OBJECTIF: Estimer les effets des réunions d'audit de la pharmacothérapie (RAP) entre MG et pharmaciens d'officine sur la prescription par les MG de médicaments récemment mis sur le marché.
MÉTHODES: Etude observationnelle de la prescription de nouveaux médicaments sur une cohorte de 103 MG, exerçant dans 59 cabinets, sur la période 1999-2003. Le critère d'évaluation principal était la décision de démarrer un traitement avec un nouveau médicament ou avec un médicament existant plus ancien de la même classe thérapeutique dans les 6 mois après la mise sur le marché. Une modélisation à plusieurs niveaux a été utilisée pour les analyses.
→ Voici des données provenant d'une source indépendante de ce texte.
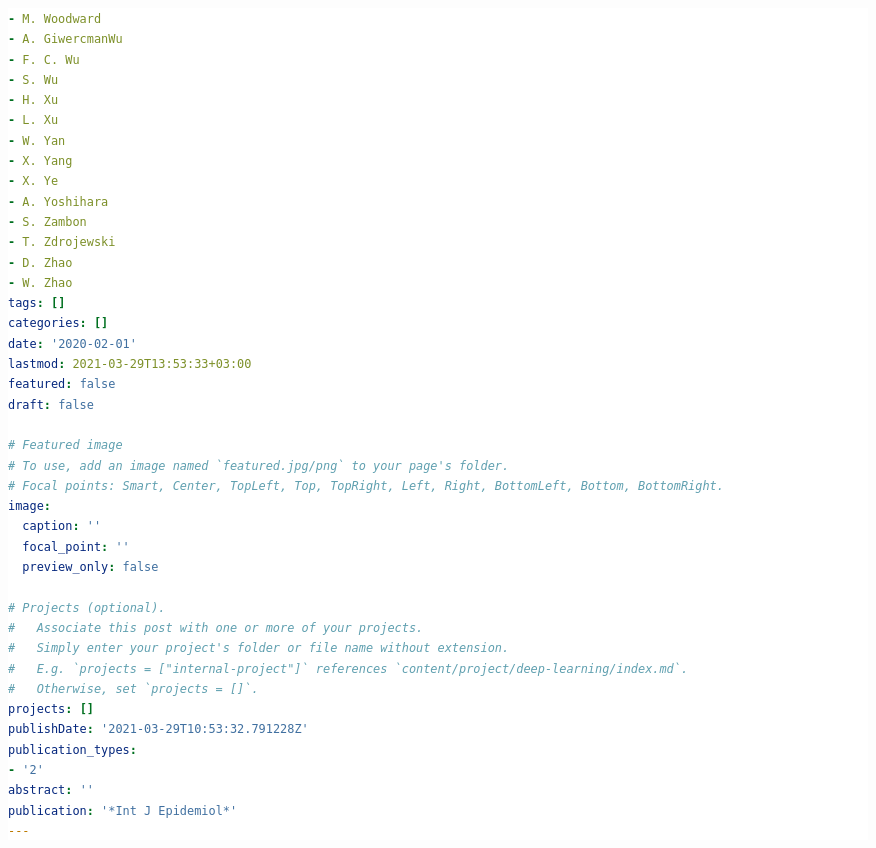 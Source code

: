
```yaml
- M. Woodward
- A. GiwercmanWu
- F. C. Wu
- S. Wu
- H. Xu
- L. Xu
- W. Yan
- X. Yang
- X. Ye
- A. Yoshihara
- S. Zambon
- T. Zdrojewski
- D. Zhao
- W. Zhao
tags: []
categories: []
date: '2020-02-01'
lastmod: 2021-03-29T13:53:33+03:00
featured: false
draft: false

# Featured image
# To use, add an image named `featured.jpg/png` to your page's folder.
# Focal points: Smart, Center, TopLeft, Top, TopRight, Left, Right, BottomLeft, Bottom, BottomRight.
image:
  caption: ''
  focal_point: ''
  preview_only: false

# Projects (optional).
#   Associate this post with one or more of your projects.
#   Simply enter your project's folder or file name without extension.
#   E.g. `projects = ["internal-project"]` references `content/project/deep-learning/index.md`.
#   Otherwise, set `projects = []`.
projects: []
publishDate: '2021-03-29T10:53:32.791228Z'
publication_types:
- '2'
abstract: ''
publication: '*Int J Epidemiol*'
---
```

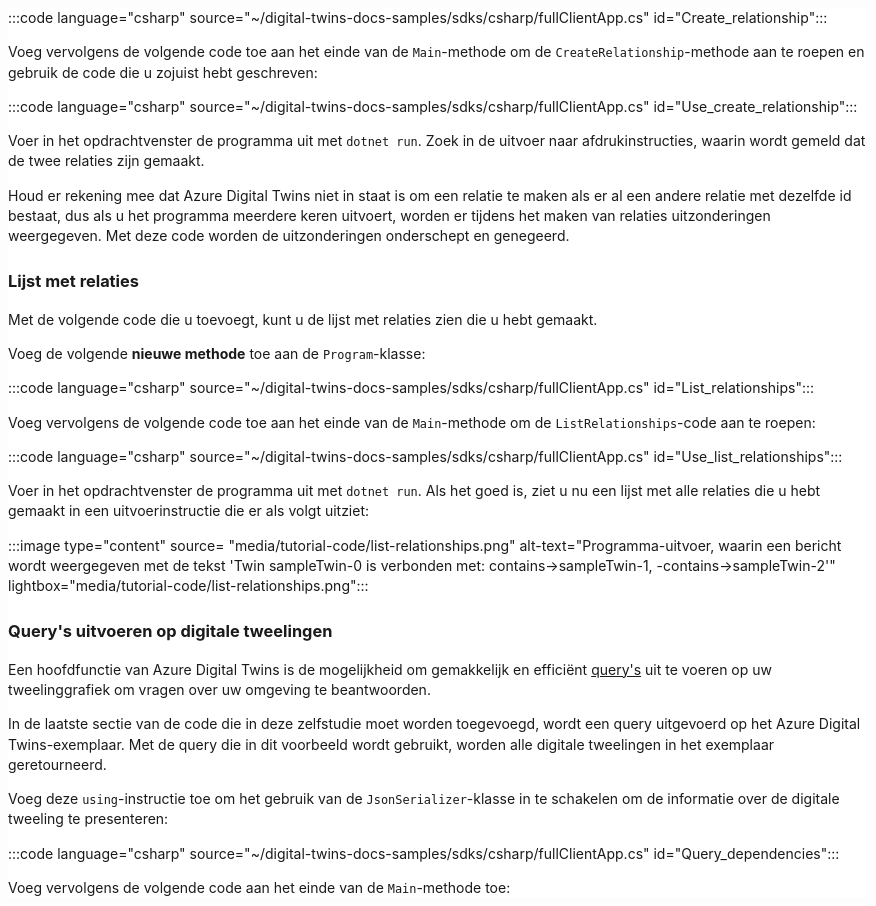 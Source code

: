 :::code language="csharp" source="~/digital-twins-docs-samples/sdks/csharp/fullClientApp.cs" id="Create_relationship":::

Voeg vervolgens de volgende code toe aan het einde van de `Main`-methode om de `CreateRelationship`-methode aan te roepen en gebruik de code die u zojuist hebt geschreven:

:::code language="csharp" source="~/digital-twins-docs-samples/sdks/csharp/fullClientApp.cs" id="Use_create_relationship":::

Voer in het opdrachtvenster de programma uit met `dotnet run`. Zoek in de uitvoer naar afdrukinstructies, waarin wordt gemeld dat de twee relaties zijn gemaakt.

Houd er rekening mee dat Azure Digital Twins niet in staat is om een relatie te maken als er al een andere relatie met dezelfde id bestaat, dus als u het programma meerdere keren uitvoert, worden er tijdens het maken van relaties uitzonderingen weergegeven. Met deze code worden de uitzonderingen onderschept en genegeerd. 

### <a name="list-relationships"></a>Lijst met relaties

Met de volgende code die u toevoegt, kunt u de lijst met relaties zien die u hebt gemaakt.

Voeg de volgende **nieuwe methode** toe aan de `Program`-klasse:

:::code language="csharp" source="~/digital-twins-docs-samples/sdks/csharp/fullClientApp.cs" id="List_relationships":::

Voeg vervolgens de volgende code toe aan het einde van de `Main`-methode om de `ListRelationships`-code aan te roepen:

:::code language="csharp" source="~/digital-twins-docs-samples/sdks/csharp/fullClientApp.cs" id="Use_list_relationships":::

Voer in het opdrachtvenster de programma uit met `dotnet run`. Als het goed is, ziet u nu een lijst met alle relaties die u hebt gemaakt in een uitvoerinstructie die er als volgt uitziet:

:::image type="content" source= "media/tutorial-code/list-relationships.png" alt-text="Programma-uitvoer, waarin een bericht wordt weergegeven met de tekst 'Twin sampleTwin-0 is verbonden met: contains->sampleTwin-1, -contains->sampleTwin-2'" lightbox="media/tutorial-code/list-relationships.png":::

### <a name="query-digital-twins"></a>Query's uitvoeren op digitale tweelingen

Een hoofdfunctie van Azure Digital Twins is de mogelijkheid om gemakkelijk en efficiënt [query's](concepts-query-language.md) uit te voeren op uw tweelinggrafiek om vragen over uw omgeving te beantwoorden.

In de laatste sectie van de code die in deze zelfstudie moet worden toegevoegd, wordt een query uitgevoerd op het Azure Digital Twins-exemplaar. Met de query die in dit voorbeeld wordt gebruikt, worden alle digitale tweelingen in het exemplaar geretourneerd.

Voeg deze `using`-instructie toe om het gebruik van de `JsonSerializer`-klasse in te schakelen om de informatie over de digitale tweeling te presenteren:

:::code language="csharp" source="~/digital-twins-docs-samples/sdks/csharp/fullClientApp.cs" id="Query_dependencies":::

Voeg vervolgens de volgende code aan het einde van de `Main`-methode toe:
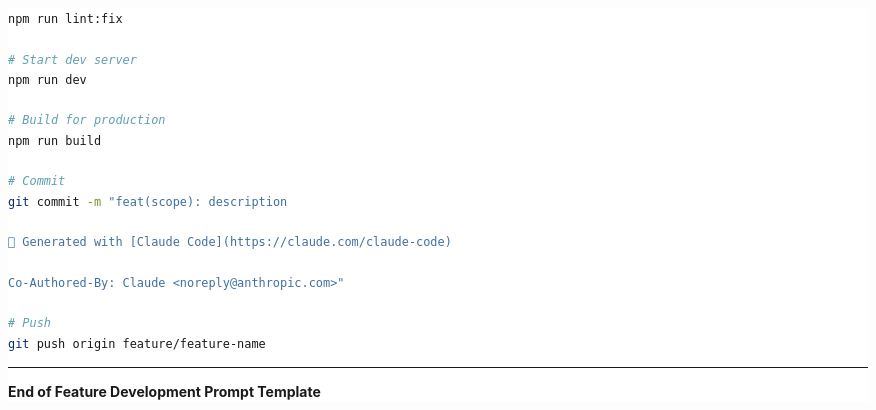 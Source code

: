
 ```bash
npm run lint:fix

# Start dev server
npm run dev

# Build for production
npm run build

# Commit
git commit -m "feat(scope): description

🤖 Generated with [Claude Code](https://claude.com/claude-code)

Co-Authored-By: Claude <noreply@anthropic.com>"

# Push
git push origin feature/feature-name
```

---

**End of Feature Development Prompt Template**
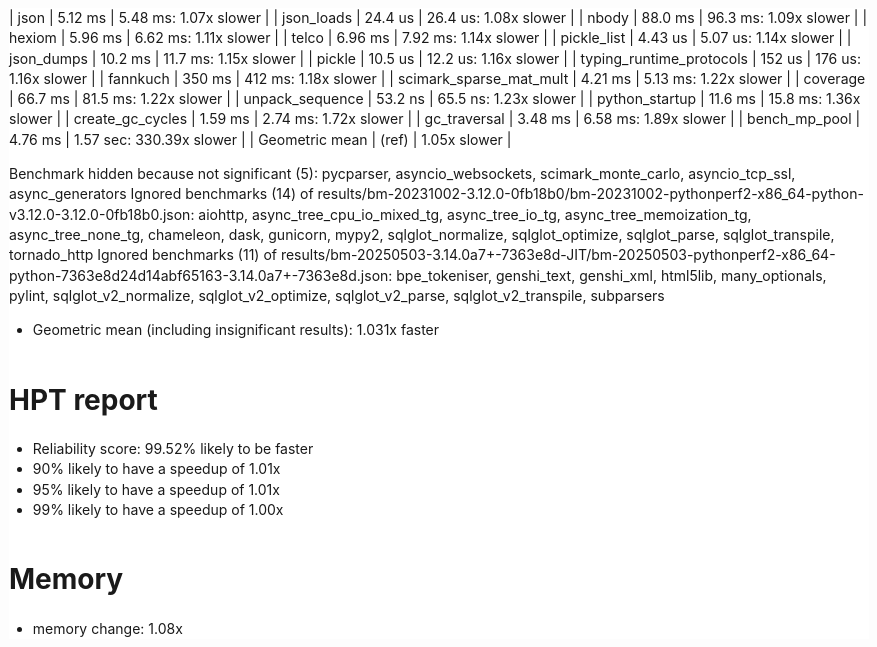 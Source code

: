 | json                     | 5.12 ms                                                      | 5.48 ms: 1.07x slower                                                        |
| json_loads               | 24.4 us                                                      | 26.4 us: 1.08x slower                                                        |
| nbody                    | 88.0 ms                                                      | 96.3 ms: 1.09x slower                                                        |
| hexiom                   | 5.96 ms                                                      | 6.62 ms: 1.11x slower                                                        |
| telco                    | 6.96 ms                                                      | 7.92 ms: 1.14x slower                                                        |
| pickle_list              | 4.43 us                                                      | 5.07 us: 1.14x slower                                                        |
| json_dumps               | 10.2 ms                                                      | 11.7 ms: 1.15x slower                                                        |
| pickle                   | 10.5 us                                                      | 12.2 us: 1.16x slower                                                        |
| typing_runtime_protocols | 152 us                                                       | 176 us: 1.16x slower                                                         |
| fannkuch                 | 350 ms                                                       | 412 ms: 1.18x slower                                                         |
| scimark_sparse_mat_mult  | 4.21 ms                                                      | 5.13 ms: 1.22x slower                                                        |
| coverage                 | 66.7 ms                                                      | 81.5 ms: 1.22x slower                                                        |
| unpack_sequence          | 53.2 ns                                                      | 65.5 ns: 1.23x slower                                                        |
| python_startup           | 11.6 ms                                                      | 15.8 ms: 1.36x slower                                                        |
| create_gc_cycles         | 1.59 ms                                                      | 2.74 ms: 1.72x slower                                                        |
| gc_traversal             | 3.48 ms                                                      | 6.58 ms: 1.89x slower                                                        |
| bench_mp_pool            | 4.76 ms                                                      | 1.57 sec: 330.39x slower                                                     |
| Geometric mean           | (ref)                                                        | 1.05x slower                                                                 |

Benchmark hidden because not significant (5): pycparser, asyncio_websockets, scimark_monte_carlo, asyncio_tcp_ssl, async_generators
Ignored benchmarks (14) of results/bm-20231002-3.12.0-0fb18b0/bm-20231002-pythonperf2-x86_64-python-v3.12.0-3.12.0-0fb18b0.json: aiohttp, async_tree_cpu_io_mixed_tg, async_tree_io_tg, async_tree_memoization_tg, async_tree_none_tg, chameleon, dask, gunicorn, mypy2, sqlglot_normalize, sqlglot_optimize, sqlglot_parse, sqlglot_transpile, tornado_http
Ignored benchmarks (11) of results/bm-20250503-3.14.0a7+-7363e8d-JIT/bm-20250503-pythonperf2-x86_64-python-7363e8d24d14abf65163-3.14.0a7+-7363e8d.json: bpe_tokeniser, genshi_text, genshi_xml, html5lib, many_optionals, pylint, sqlglot_v2_normalize, sqlglot_v2_optimize, sqlglot_v2_parse, sqlglot_v2_transpile, subparsers

- Geometric mean (including insignificant results): 1.031x faster

# HPT report

- Reliability score: 99.52% likely to be faster
- 90% likely to have a speedup of 1.01x
- 95% likely to have a speedup of 1.01x
- 99% likely to have a speedup of 1.00x

# Memory
- memory change: 1.08x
RÉSULTATS: Globalement, dans 6.1% des décisions d'initiation d'un traitement médicamenteux, le choix s'est porté sur le médicament le plus récemment introduit sur le marché. Les MG ayant participé à des RAP de faible qualité ont pris 1861 décisions d'initiation de traitement où 112 fois (6.0%) un nouveau médicament a été préféré à un ancien. Les MG ayant participé à des RAP de bonne qualité ont préféré un nouveau médicament dans seulement 3.4% des 3138 décisions prises. Par comparaison aux MG ayant participé à des RAP du plus haut niveau de qualité (niveau 4), les MG ayant assisté à des RAP de niveau 1 ou 2 étaient plus de 2 fois plus susceptibles d'initier un traitement avec de nouveaux médicaments qu'avec des médicaments plus anciens (OR = 2.24; IC 95% 1.04 à 4.81 et OR = 2.31; IC 95% 1.30 à 4.09, respectivement).
CONCLUSIONS: Les RAP sont susceptibles d'être un moyen efficace de maîtriser la prescription de nouveaux médicaments en pratique clinique. Pour que ces RAP soient efficaces, il est indispensable que les MG et les pharmaciens définissent ensemble des objectifs communs sur la manière d'optimiser la pharmacothérapie. Cette concordance devrait apparaître dans les RAP d'où sont issues des décisions concrètes avec évaluation des attitudes de prescription des MG. Les pharmaciens devraient prendre une part active dans l'organisation des RAP pour étendre leur influence sur la prescription médicamenteuse.